Oregon’s gubernatorial race is one of the more surprisingly competitive of this election cycle. Pollsters consider it a toss-up, despite Oregon’s deep-blue complexion. Current governor Kate Brown, a term-limited Democrat, has one of the lowest approval ratings of any governor. Republican candidate Christine Drazan hopes to capitalize on Brown’s unpopularity, driven heavily by the chaos in Oregon’s largest city, Portland. Under Brown, Portland has shed its former quaint reputation as the city “where young people go to retire” and now resembles San Francisco, Jr.

Portland’s troubles are rising violent crime, rising quality-of-life crime, drugs, and homelessness. According to estimates, Multnomah County, where Portland is based, has slightly more than 3,000 street homeless, or close to the same number as in New York City, which is ten times its size. Since 2019, street homelessness in Multnomah increased an estimated 50 percent. Encampments have proliferated, menacing civic gems such as Laurelhurst Park. Sometimes found nestled amid encampments are chop shops, trafficking in parts harvested from stolen autos. Last year, Portland’s 9,230 car thefts hit the highest mark since the early 1990s, and they may well break the city’s all-time record this year. When asked why they can’t do more about stolen cars, police stress the need to focus on more serious crime. Portland saw 88 murders in 2021, a record, and a 240 percent increase since 2018.

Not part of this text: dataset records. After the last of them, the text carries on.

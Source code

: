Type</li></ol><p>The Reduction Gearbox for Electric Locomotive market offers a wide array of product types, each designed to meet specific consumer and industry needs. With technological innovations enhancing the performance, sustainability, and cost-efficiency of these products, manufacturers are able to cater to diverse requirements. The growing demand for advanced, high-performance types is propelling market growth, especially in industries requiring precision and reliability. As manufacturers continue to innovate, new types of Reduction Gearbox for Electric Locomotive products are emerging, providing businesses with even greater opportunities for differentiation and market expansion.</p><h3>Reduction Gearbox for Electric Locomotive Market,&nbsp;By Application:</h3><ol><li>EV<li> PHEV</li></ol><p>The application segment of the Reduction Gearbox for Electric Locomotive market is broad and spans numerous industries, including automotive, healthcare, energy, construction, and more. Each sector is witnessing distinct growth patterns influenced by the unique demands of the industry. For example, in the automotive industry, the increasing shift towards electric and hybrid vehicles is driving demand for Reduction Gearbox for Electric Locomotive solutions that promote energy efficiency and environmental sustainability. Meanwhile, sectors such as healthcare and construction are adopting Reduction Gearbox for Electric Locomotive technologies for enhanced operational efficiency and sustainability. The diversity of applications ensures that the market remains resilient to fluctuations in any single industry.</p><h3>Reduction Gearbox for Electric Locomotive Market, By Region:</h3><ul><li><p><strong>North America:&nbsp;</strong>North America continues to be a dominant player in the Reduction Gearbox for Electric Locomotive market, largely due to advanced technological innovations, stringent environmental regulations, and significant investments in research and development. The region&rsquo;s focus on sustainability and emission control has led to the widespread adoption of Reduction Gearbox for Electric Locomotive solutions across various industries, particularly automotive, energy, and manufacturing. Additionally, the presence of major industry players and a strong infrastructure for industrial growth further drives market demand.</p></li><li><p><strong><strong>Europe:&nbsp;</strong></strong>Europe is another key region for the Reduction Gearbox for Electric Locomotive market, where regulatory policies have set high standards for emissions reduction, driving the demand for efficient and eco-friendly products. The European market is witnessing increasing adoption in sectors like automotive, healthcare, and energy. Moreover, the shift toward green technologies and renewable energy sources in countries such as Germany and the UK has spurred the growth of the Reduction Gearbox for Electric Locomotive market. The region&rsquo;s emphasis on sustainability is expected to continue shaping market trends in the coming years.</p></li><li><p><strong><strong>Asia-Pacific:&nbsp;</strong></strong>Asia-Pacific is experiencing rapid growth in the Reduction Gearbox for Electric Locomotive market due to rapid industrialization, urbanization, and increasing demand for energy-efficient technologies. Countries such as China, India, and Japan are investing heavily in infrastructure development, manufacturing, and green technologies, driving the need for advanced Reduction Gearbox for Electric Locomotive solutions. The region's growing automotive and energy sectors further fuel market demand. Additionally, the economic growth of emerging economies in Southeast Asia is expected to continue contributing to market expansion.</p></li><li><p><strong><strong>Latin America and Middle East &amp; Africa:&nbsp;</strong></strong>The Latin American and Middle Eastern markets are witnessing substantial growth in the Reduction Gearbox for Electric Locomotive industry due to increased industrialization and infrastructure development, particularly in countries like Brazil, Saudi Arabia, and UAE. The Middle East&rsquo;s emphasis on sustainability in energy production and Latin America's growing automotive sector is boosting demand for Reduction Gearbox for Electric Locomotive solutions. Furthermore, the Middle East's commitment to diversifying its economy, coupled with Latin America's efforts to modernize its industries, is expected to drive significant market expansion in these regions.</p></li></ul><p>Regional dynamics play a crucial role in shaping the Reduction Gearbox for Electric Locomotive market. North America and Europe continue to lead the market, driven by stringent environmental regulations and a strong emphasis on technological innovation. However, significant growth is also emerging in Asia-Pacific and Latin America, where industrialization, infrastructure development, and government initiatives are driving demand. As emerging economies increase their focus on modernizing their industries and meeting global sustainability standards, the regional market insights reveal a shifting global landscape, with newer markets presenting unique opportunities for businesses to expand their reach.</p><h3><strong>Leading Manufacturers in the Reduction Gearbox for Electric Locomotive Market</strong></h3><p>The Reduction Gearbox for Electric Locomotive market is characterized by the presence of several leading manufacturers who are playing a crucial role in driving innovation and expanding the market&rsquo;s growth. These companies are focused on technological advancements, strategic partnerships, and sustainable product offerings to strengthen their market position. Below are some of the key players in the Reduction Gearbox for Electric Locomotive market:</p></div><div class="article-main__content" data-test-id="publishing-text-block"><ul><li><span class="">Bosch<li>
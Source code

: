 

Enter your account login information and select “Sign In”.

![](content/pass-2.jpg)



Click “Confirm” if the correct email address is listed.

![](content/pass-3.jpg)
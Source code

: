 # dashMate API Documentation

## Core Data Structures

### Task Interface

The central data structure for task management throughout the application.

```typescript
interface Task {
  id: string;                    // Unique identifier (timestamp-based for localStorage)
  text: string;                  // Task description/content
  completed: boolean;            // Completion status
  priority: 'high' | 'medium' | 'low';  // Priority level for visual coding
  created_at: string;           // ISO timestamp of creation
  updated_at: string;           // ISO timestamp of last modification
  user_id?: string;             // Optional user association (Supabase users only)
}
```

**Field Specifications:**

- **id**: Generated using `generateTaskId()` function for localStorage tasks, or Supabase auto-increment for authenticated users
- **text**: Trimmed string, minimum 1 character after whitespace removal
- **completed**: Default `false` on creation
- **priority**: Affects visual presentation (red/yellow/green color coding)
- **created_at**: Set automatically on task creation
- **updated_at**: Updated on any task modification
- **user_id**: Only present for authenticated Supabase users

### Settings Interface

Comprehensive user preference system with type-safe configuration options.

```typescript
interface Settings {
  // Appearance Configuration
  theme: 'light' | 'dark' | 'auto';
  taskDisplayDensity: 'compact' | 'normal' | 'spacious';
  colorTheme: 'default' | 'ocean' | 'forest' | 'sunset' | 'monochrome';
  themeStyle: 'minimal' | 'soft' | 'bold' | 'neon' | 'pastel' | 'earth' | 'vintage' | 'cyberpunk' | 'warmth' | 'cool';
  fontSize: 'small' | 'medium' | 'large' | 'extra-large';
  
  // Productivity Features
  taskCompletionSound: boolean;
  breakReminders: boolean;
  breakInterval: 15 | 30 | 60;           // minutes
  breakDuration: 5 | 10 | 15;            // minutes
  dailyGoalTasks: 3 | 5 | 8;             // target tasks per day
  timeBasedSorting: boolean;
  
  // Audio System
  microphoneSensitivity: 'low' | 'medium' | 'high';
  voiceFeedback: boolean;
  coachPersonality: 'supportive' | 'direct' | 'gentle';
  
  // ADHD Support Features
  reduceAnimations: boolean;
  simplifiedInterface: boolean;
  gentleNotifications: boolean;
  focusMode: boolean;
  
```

Portland’s George Floyd riots were among the most notorious and longest-lasting among U.S. cities, stretching well into fall 2020. Activist groups remain active. Reports of graffiti are up since 2020. According to Willamette Week, 90 percent of school facilities have been damaged or defaced in the past two years. Other vandalism targets include small businesses and the campaign offices of proprietors and politicians, respectively, who have expressed support for encampment clean-ups. One of Portland mayor Ted Wheeler’s recent initiatives was to ban encampments along routes kids use to walk to school. Among members of Portland’s advocacy community, that was considered controversial.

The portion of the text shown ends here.